Ao chegarmos no restaurante, Giuliano começou a contar com detalhes a sua história. Quando ele chegara em Gênova no final do primeiro dia de conflitos, ele se depararia com um clima bizarro, estranho. Algo fora do normal havia acontecido, mas ele não sabia o que, pois havia feito o trajeto de carro, sem rádio, e não ficara sabendo dos acontecimentos que culminariam na morte de Carlo Giuliani. Ao procurar explicações para o clima de guerra, Giuliano conheceu um morador da cidade, que ofereceu hospedagem. Caso contrário, ele teria ido acampar na Escola Diaz, e talvez fosse mais um dos espancados pela polícia.
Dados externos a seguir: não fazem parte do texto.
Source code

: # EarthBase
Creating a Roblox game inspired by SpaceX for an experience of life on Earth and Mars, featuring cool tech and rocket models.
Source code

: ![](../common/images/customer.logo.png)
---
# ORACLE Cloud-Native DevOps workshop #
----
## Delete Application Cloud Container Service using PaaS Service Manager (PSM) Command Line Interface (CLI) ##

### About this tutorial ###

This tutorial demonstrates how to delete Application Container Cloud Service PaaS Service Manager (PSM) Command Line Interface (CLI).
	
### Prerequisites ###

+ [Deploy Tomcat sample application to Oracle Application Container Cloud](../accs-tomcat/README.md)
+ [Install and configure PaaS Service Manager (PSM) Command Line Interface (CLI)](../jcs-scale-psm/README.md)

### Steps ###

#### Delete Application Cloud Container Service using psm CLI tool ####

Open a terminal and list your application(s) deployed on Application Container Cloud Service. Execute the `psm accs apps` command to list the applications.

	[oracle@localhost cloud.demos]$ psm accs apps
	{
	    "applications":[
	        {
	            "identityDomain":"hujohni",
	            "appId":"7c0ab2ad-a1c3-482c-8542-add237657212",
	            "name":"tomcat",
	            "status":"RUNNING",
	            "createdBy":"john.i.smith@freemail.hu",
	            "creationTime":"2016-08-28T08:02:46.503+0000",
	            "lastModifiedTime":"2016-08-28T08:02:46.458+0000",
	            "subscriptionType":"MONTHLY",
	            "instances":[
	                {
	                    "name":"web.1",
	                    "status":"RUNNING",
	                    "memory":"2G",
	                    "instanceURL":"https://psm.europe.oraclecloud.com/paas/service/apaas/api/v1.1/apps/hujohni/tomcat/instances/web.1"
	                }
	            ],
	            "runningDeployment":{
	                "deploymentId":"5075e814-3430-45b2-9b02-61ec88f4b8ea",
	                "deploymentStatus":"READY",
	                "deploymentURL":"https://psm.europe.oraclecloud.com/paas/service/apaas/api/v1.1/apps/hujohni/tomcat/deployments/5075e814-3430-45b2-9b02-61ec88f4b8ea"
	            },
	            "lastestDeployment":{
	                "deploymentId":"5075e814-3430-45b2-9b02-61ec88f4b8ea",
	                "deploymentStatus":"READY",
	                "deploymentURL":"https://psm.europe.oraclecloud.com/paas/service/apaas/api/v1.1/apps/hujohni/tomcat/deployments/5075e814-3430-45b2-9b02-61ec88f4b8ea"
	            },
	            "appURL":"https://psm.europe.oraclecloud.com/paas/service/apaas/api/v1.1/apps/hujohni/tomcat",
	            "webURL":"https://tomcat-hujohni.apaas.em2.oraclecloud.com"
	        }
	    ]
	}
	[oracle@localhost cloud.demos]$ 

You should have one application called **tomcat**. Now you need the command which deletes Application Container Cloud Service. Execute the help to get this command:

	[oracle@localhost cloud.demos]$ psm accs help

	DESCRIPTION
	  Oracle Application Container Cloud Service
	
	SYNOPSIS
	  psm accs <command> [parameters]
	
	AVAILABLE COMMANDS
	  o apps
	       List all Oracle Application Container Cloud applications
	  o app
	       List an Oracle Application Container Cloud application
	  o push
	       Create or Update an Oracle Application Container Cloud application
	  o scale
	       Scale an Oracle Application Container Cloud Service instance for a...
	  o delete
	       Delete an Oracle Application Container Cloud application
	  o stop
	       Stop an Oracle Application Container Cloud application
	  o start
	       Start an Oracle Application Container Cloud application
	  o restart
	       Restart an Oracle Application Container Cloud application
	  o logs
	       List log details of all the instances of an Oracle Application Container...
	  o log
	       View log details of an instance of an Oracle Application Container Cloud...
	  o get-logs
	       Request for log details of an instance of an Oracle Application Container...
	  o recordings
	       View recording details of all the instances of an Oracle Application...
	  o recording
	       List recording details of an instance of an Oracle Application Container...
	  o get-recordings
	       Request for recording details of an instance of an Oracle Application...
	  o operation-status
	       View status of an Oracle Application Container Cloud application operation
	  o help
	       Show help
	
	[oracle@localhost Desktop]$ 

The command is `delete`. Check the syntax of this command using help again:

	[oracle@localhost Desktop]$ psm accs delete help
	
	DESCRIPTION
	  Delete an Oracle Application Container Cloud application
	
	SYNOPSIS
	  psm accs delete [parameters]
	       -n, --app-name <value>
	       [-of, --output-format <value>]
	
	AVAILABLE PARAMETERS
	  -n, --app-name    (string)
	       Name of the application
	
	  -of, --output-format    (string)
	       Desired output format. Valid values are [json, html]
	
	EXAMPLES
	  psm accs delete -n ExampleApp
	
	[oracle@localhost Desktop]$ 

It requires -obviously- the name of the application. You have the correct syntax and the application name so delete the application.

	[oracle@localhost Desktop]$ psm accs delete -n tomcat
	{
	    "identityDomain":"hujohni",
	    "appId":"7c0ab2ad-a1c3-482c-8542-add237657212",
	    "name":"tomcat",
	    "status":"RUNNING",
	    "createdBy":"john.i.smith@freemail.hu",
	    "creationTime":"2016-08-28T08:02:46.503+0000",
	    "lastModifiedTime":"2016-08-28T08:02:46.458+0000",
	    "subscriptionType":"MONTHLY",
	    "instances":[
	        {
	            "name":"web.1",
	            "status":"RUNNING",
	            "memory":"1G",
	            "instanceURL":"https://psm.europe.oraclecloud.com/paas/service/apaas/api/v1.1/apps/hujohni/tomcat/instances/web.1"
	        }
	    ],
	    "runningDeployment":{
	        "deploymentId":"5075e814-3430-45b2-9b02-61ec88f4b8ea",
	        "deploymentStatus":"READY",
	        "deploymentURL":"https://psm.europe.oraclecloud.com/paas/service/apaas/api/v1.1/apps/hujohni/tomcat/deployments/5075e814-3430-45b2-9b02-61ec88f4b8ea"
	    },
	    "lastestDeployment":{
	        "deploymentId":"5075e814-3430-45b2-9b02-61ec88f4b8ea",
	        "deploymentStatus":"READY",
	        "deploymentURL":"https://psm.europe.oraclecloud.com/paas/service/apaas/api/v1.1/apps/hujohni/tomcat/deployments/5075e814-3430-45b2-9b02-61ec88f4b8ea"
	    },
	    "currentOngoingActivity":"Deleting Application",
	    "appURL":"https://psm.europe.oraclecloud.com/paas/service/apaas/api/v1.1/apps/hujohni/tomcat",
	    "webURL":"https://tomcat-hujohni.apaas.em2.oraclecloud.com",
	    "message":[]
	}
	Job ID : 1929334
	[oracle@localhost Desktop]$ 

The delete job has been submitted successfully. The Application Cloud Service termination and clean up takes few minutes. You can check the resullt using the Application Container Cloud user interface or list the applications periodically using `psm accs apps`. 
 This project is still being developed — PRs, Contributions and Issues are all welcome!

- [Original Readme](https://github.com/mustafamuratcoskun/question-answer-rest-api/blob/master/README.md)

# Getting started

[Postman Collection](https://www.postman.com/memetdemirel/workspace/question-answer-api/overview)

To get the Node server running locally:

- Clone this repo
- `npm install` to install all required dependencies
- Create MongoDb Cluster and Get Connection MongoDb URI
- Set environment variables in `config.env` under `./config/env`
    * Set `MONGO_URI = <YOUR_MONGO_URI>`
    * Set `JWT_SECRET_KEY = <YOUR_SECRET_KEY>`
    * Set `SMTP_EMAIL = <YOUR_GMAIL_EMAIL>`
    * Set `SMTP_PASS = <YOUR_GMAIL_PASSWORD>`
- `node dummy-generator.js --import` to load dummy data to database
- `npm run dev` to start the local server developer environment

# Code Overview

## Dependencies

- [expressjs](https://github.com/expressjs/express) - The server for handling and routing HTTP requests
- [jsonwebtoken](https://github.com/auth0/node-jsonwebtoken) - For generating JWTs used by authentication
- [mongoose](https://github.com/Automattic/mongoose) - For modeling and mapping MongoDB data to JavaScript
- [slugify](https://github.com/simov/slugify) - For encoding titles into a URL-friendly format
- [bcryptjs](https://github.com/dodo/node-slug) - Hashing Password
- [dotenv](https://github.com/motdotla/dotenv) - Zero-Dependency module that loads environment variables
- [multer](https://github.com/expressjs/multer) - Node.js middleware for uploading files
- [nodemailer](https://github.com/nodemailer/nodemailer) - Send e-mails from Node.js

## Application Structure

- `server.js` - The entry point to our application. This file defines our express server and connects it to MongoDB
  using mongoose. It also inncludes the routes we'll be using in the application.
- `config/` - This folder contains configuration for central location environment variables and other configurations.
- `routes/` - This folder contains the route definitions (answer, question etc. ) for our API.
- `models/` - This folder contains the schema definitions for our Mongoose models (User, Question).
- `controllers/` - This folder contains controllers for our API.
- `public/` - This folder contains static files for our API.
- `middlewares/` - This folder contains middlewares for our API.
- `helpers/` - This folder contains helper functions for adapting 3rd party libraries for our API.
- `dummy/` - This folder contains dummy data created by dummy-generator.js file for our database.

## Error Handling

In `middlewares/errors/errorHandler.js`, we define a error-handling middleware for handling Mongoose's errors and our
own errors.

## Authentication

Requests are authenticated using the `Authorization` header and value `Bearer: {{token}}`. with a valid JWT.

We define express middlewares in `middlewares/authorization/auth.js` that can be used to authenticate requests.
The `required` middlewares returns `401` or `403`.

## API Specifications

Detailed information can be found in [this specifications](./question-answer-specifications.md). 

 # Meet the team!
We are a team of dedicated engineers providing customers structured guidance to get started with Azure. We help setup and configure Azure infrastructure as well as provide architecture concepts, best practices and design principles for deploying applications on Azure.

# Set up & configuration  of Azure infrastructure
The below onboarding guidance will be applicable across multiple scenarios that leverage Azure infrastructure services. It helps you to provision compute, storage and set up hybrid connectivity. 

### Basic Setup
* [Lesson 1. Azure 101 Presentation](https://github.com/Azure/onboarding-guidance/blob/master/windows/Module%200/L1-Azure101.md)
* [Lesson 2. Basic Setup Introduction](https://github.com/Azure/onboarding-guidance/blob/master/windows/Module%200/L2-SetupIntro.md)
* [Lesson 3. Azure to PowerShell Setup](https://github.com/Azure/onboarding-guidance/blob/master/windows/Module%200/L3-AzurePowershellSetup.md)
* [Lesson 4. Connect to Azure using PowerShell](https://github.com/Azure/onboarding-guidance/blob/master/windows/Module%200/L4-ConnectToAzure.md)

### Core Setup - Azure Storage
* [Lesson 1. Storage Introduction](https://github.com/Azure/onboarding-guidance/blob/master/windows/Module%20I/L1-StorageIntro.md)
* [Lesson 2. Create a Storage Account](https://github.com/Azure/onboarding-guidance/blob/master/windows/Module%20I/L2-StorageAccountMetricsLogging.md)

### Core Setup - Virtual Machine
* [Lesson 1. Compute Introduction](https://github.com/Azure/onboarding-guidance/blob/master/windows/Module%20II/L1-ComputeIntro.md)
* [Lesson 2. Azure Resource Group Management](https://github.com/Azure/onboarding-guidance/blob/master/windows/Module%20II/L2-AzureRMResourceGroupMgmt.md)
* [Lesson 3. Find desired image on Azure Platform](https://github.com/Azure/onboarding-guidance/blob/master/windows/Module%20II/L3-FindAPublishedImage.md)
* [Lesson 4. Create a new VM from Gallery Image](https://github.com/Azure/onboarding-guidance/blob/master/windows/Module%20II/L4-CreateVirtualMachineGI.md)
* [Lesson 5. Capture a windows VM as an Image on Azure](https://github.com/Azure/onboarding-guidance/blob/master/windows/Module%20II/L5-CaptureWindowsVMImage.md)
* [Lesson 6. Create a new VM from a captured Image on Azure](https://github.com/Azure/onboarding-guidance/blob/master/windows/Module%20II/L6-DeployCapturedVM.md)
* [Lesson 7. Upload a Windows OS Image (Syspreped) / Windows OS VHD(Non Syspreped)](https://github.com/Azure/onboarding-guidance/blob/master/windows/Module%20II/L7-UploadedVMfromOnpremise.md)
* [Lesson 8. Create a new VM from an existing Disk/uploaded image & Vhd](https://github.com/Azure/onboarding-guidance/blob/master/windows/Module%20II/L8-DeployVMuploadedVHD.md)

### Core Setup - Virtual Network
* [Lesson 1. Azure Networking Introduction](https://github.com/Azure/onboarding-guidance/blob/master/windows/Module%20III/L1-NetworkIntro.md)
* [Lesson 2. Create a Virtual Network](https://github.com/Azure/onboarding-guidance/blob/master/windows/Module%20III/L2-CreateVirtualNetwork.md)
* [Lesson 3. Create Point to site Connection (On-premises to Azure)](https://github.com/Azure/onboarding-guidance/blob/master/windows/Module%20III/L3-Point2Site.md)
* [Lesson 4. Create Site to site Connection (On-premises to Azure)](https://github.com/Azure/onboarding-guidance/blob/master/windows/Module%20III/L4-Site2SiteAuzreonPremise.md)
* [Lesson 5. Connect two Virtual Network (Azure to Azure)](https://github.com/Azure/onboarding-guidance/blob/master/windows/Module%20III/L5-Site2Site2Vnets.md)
Giuliano me contou então sobre o massacre da Escola Diaz, um dos episódios que mais me chocara na peça. No momento em que dezenas de policiais invadiram a escola para massacrar os manifestantes que lá estavam acampados, Giuliano estava por acaso em um bar próximo. Durante o massacre, ninguém entrava e ninguém saía da escola. Duas horas de terror. Giuliano contou que algumas pessoas entraram no bar, desesperadas e impotentes, pedindo socorro pelos massacradros. O clima ficou tão tenso e pesado que o dono do bar local fechou as portas do local para impedir que as pessoas saíssem e entrassem em conflito com a polícia.

Giuliano falaria mais tarde com algumas pessoas que estavam ao redor da escola, que ouviram, sem poder fazer nada, os gritos de terror que vinham de dentro, e que viram, chocadas, a centena de feridos saindo, 30 dos quais de maca, alguns cobertos, como se fossem cadáveres.

Giuliano contou ainda que, ao assistir mais tarde as informações transmitidas pela televisão sobre os acontecimentos do dia, teve impressão de que estavam falando de um outro planeta, tal era a distância entre a versão dos fatos e que estava realmente acontecendo.

Terminamos o jantar e as histórias. Fomos para casa, exaustos após um dia longo de trabalho, e com um gosto de revolta e impotência na boca por causa de Gênova. Chegamos em casa alguns minutos antes da meia-noite. O texto longo e com erros de ortografia e gramática precisava de um trabalho de revisão que demandaria um tempo superior aos poucos minutos que me restavam para que fosse publicado dentro do prazo de segunda-feira. Optei em publicar o texto mesmo assim.

Além disso, os fatos que Giuliano havia acabado de relatar precisariam ser publicados, juntamente com algumas de suas fotos. Surgia assim a idéia do post de hoje, um post scriptum ao texto daquele dia 16.